Contrary to expectations at the start of the season, this game proved not to be a Premier League title-decider. City's 2-1 win only delayed but almost certainly won't stop United from being crowned champion in a few more weeks.
Still, the passion expended by both sides made these among the most entertaining and frenetic 90 minutes of 2012-13. They also gave interesting pointers for 2013-14.
For starters, the United fans who held up a placard reading "Our players make history, your players make money" are being short-sighted, and not only because United's players make plenty of money, too.
Of course, the long underachieving blue half of Manchester would never have been able to lure such talents as Yaya Toure, David Silva, Carlos Tevez and Sergio Aguero — all outstanding on Monday — if not for the sudden wealth that came with the Abu Dhabi takeover of City in 2008, which its fans celebrated by driving around its stadium, honking their car horns.
But this is no mere collection of mercenaries. Tevez didn't scamper around like a gerbil on amphetamines for 92 minutes against United just for a bag of cash. It wasn't only money that prompted Aguero to slalom through the United defense and score the winner in the 78th minute. Even his Argentina teammate Lionel Messi can't have scored many goals that were better. Staying on his feet with Phil Jones breathing all over him and shooting from a rapidly closing angle past David De Gea, Aguero showed he should be among the league's top scorers next season if fit.
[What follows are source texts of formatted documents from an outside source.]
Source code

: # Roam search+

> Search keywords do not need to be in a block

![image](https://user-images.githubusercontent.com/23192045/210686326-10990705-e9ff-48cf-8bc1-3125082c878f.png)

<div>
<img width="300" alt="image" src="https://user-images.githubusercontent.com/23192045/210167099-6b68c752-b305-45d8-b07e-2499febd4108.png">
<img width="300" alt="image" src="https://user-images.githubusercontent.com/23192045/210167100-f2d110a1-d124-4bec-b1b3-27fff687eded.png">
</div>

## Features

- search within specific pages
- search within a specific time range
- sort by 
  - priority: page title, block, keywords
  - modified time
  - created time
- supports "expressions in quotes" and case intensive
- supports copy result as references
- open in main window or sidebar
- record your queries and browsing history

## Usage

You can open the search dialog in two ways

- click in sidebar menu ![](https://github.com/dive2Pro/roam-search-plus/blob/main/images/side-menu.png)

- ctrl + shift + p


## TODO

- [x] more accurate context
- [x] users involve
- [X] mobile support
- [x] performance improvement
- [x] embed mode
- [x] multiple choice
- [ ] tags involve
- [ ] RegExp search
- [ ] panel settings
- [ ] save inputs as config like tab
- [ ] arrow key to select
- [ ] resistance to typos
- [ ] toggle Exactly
From the commitment shown by manager Roberto Mancini's players, from their grins and celebrations after the win, this was clearly about pride, not money. Although City trails United by 12 points, it showed the gap is deceptive and isn't an accurate reflection of their relative strengths.
"A derby is always a special game for us and to be able to win is massive," City captain Vincent Kompany said. "I do believe the way we finish this season will have an impact on how we do next season. This is a good win to have under our belt and we will take it into the next season."
City, as Mancini suggested before this match, will need to strengthen its squad again this summer, just as United did last summer with the addition of striker Robin van Persie. Perhaps add another striker to produce the 20 or so goals City has been missing this season and a zippy wide player or two who could give City more attacking options.
Still, even as is, City's squad remains impressive. If its existing players consistently demonstrate as much purpose, intensity and team spirit as they did against United, then next season's title race will again be between these two neighbors. That assumes, of course, that Chelsea is bedding in yet another new manager and that Arsenal remains wedded to underachievement. And it also depends on City owner Sheik Mansour bin Zayed Al Nahyan having more sense than Chelsea billionaire Roman Abramovich and not sacking Mancini in a fit of silly impatience at the end of this season.
After the very public dispute with Tevez last season over the forward's apparent refusal to warm up during a Champions League loss to Bayern Munich, Mancini's man-management has again been questionable at times this season. Defender Micah Richards notably suggested that players weren't comfortable with Mancini's tactical switches in the Champions League. The Italian manager also was photographed in a training-ground tussle with high-maintenance striker Mario Balotelli, who then left in January and promptly started putting away goals for AC Milan and for Italy.
Still, Mancini isn't doing too badly. After the 6-1 trouncing of United last season and the 2-1 victory on Monday, City has now won back-to-back league fixtures at Old Trafford for the first time since 1972. Having won the FA Cup with Mancini in 2011, the club's first silverware in 35 years, City could win it again this year. It plays Chelsea in the semifinal on Sunday.
Only Ferguson and Jose Mourinho at Chelsea have successfully defended a Premier League title. It was always a big ask to expect Mancini would do that this year, too.
But City will be back next season, still capable and, most importantly, still wanting to beat the great Manchester United. And that, in football, is how things should be.